Dataset entries:
┄┄┄┄┄┄┄┄┄┄

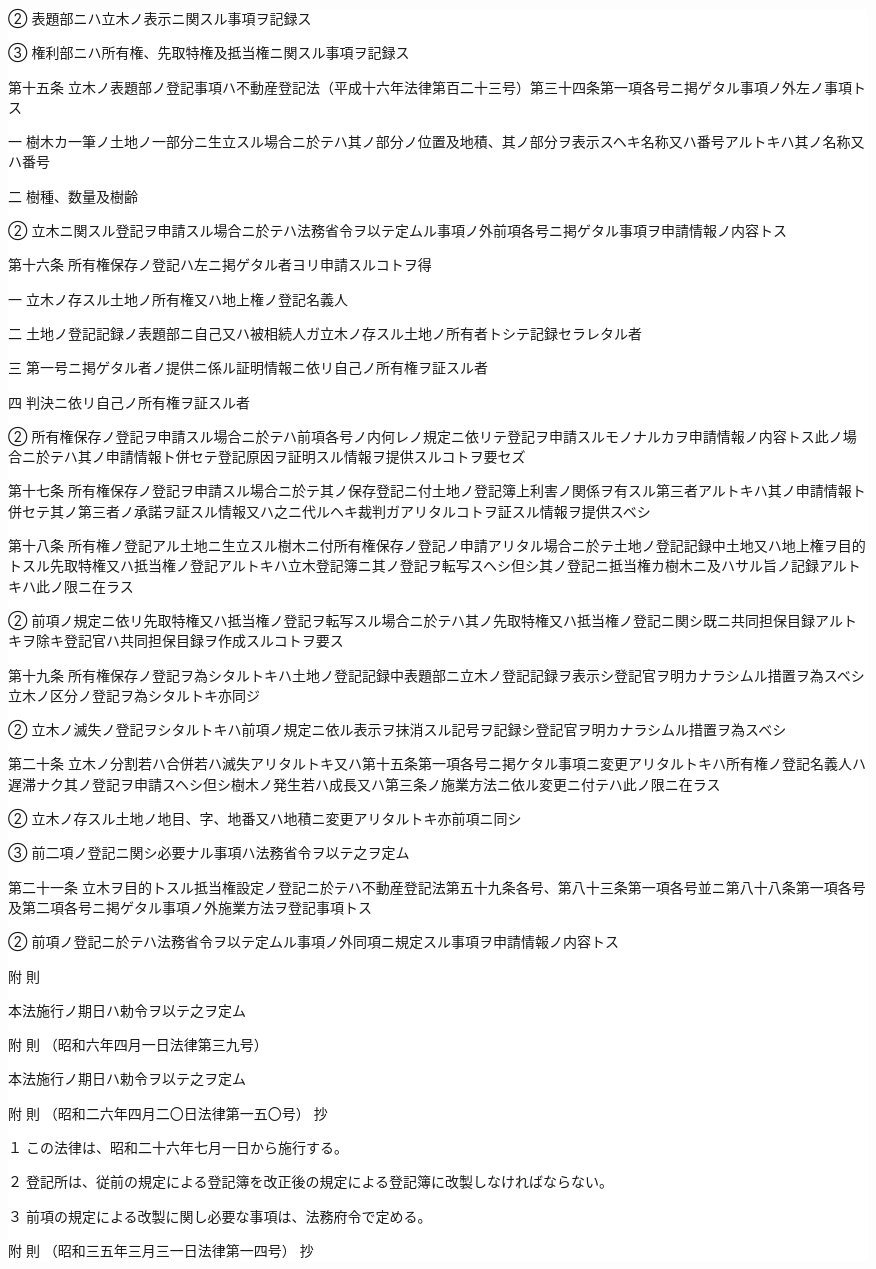 ② 表題部ニハ立木ノ表示ニ関スル事項ヲ記録ス

③ 権利部ニハ所有権、先取特権及抵当権ニ関スル事項ヲ記録ス

第十五条 立木ノ表題部ノ登記事項ハ不動産登記法（平成十六年法律第百二十三号）第三十四条第一項各号ニ掲ゲタル事項ノ外左ノ事項トス

一 樹木カ一筆ノ土地ノ一部分ニ生立スル場合ニ於テハ其ノ部分ノ位置及地積、其ノ部分ヲ表示スヘキ名称又ハ番号アルトキハ其ノ名称又ハ番号

二 樹種、数量及樹齢

② 立木ニ関スル登記ヲ申請スル場合ニ於テハ法務省令ヲ以テ定ムル事項ノ外前項各号ニ掲ゲタル事項ヲ申請情報ノ内容トス

第十六条 所有権保存ノ登記ハ左ニ掲ゲタル者ヨリ申請スルコトヲ得

一 立木ノ存スル土地ノ所有権又ハ地上権ノ登記名義人

二 土地ノ登記記録ノ表題部ニ自己又ハ被相続人ガ立木ノ存スル土地ノ所有者トシテ記録セラレタル者

三 第一号ニ掲ゲタル者ノ提供ニ係ル証明情報ニ依リ自己ノ所有権ヲ証スル者

四 判決ニ依リ自己ノ所有権ヲ証スル者

② 所有権保存ノ登記ヲ申請スル場合ニ於テハ前項各号ノ内何レノ規定ニ依リテ登記ヲ申請スルモノナルカヲ申請情報ノ内容トス此ノ場合ニ於テハ其ノ申請情報ト併セテ登記原因ヲ証明スル情報ヲ提供スルコトヲ要セズ

第十七条 所有権保存ノ登記ヲ申請スル場合ニ於テ其ノ保存登記ニ付土地ノ登記簿上利害ノ関係ヲ有スル第三者アルトキハ其ノ申請情報ト併セテ其ノ第三者ノ承諾ヲ証スル情報又ハ之ニ代ルヘキ裁判ガアリタルコトヲ証スル情報ヲ提供スベシ

第十八条 所有権ノ登記アル土地ニ生立スル樹木ニ付所有権保存ノ登記ノ申請アリタル場合ニ於テ土地ノ登記記録中土地又ハ地上権ヲ目的トスル先取特権又ハ抵当権ノ登記アルトキハ立木登記簿ニ其ノ登記ヲ転写スヘシ但シ其ノ登記ニ抵当権カ樹木ニ及ハサル旨ノ記録アルトキハ此ノ限ニ在ラス

② 前項ノ規定ニ依リ先取特権又ハ抵当権ノ登記ヲ転写スル場合ニ於テハ其ノ先取特権又ハ抵当権ノ登記ニ関シ既ニ共同担保目録アルトキヲ除キ登記官ハ共同担保目録ヲ作成スルコトヲ要ス

第十九条 所有権保存ノ登記ヲ為シタルトキハ土地ノ登記記録中表題部ニ立木ノ登記記録ヲ表示シ登記官ヲ明カナラシムル措置ヲ為スベシ立木ノ区分ノ登記ヲ為シタルトキ亦同ジ

② 立木ノ滅失ノ登記ヲシタルトキハ前項ノ規定ニ依ル表示ヲ抹消スル記号ヲ記録シ登記官ヲ明カナラシムル措置ヲ為スベシ

第二十条 立木ノ分割若ハ合併若ハ滅失アリタルトキ又ハ第十五条第一項各号ニ掲ケタル事項ニ変更アリタルトキハ所有権ノ登記名義人ハ遅滞ナク其ノ登記ヲ申請スヘシ但シ樹木ノ発生若ハ成長又ハ第三条ノ施業方法ニ依ル変更ニ付テハ此ノ限ニ在ラス

② 立木ノ存スル土地ノ地目、字、地番又ハ地積ニ変更アリタルトキ亦前項ニ同シ

③ 前二項ノ登記ニ関シ必要ナル事項ハ法務省令ヲ以テ之ヲ定ム

第二十一条 立木ヲ目的トスル抵当権設定ノ登記ニ於テハ不動産登記法第五十九条各号、第八十三条第一項各号並ニ第八十八条第一項各号及第二項各号ニ掲ゲタル事項ノ外施業方法ヲ登記事項トス

② 前項ノ登記ニ於テハ法務省令ヲ以テ定ムル事項ノ外同項ニ規定スル事項ヲ申請情報ノ内容トス

附 則

本法施行ノ期日ハ勅令ヲ以テ之ヲ定ム

附 則 （昭和六年四月一日法律第三九号）

本法施行ノ期日ハ勅令ヲ以テ之ヲ定ム

附 則 （昭和二六年四月二〇日法律第一五〇号） 抄

１ この法律は、昭和二十六年七月一日から施行する。

２ 登記所は、従前の規定による登記簿を改正後の規定による登記簿に改製しなければならない。

３ 前項の規定による改製に関し必要な事項は、法務府令で定める。

附 則 （昭和三五年三月三一日法律第一四号） 抄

┄┄┄┄┄┄┄┄┄┄

Exercise: Output exactly the lines from the first line of the records through the line containing "② 前項ノ規定ニ依リ先取特権". Leave out every picture.

Answer section:
 ② 表題部ニハ立木ノ表示ニ関スル事項ヲ記録ス

③ 権利部ニハ所有権、先取特権及抵当権ニ関スル事項ヲ記録ス

第十五条 立木ノ表題部ノ登記事項ハ不動産登記法（平成十六年法律第百二十三号）第三十四条第一項各号ニ掲ゲタル事項ノ外左ノ事項トス

一 樹木カ一筆ノ土地ノ一部分ニ生立スル場合ニ於テハ其ノ部分ノ位置及地積、其ノ部分ヲ表示スヘキ名称又ハ番号アルトキハ其ノ名称又ハ番号

二 樹種、数量及樹齢

② 立木ニ関スル登記ヲ申請スル場合ニ於テハ法務省令ヲ以テ定ムル事項ノ外前項各号ニ掲ゲタル事項ヲ申請情報ノ内容トス

第十六条 所有権保存ノ登記ハ左ニ掲ゲタル者ヨリ申請スルコトヲ得

一 立木ノ存スル土地ノ所有権又ハ地上権ノ登記名義人

二 土地ノ登記記録ノ表題部ニ自己又ハ被相続人ガ立木ノ存スル土地ノ所有者トシテ記録セラレタル者

三 第一号ニ掲ゲタル者ノ提供ニ係ル証明情報ニ依リ自己ノ所有権ヲ証スル者

四 判決ニ依リ自己ノ所有権ヲ証スル者

② 所有権保存ノ登記ヲ申請スル場合ニ於テハ前項各号ノ内何レノ規定ニ依リテ登記ヲ申請スルモノナルカヲ申請情報ノ内容トス此ノ場合ニ於テハ其ノ申請情報ト併セテ登記原因ヲ証明スル情報ヲ提供スルコトヲ要セズ

第十七条 所有権保存ノ登記ヲ申請スル場合ニ於テ其ノ保存登記ニ付土地ノ登記簿上利害ノ関係ヲ有スル第三者アルトキハ其ノ申請情報ト併セテ其ノ第三者ノ承諾ヲ証スル情報又ハ之ニ代ルヘキ裁判ガアリタルコトヲ証スル情報ヲ提供スベシ

第十八条 所有権ノ登記アル土地ニ生立スル樹木ニ付所有権保存ノ登記ノ申請アリタル場合ニ於テ土地ノ登記記録中土地又ハ地上権ヲ目的トスル先取特権又ハ抵当権ノ登記アルトキハ立木登記簿ニ其ノ登記ヲ転写スヘシ但シ其ノ登記ニ抵当権カ樹木ニ及ハサル旨ノ記録アルトキハ此ノ限ニ在ラス

② 前項ノ規定ニ依リ先取特権又ハ抵当権ノ登記ヲ転写スル場合ニ於テハ其ノ先取特権又ハ抵当権ノ登記ニ関シ既ニ共同担保目録アルトキヲ除キ登記官ハ共同担保目録ヲ作成スルコトヲ要ス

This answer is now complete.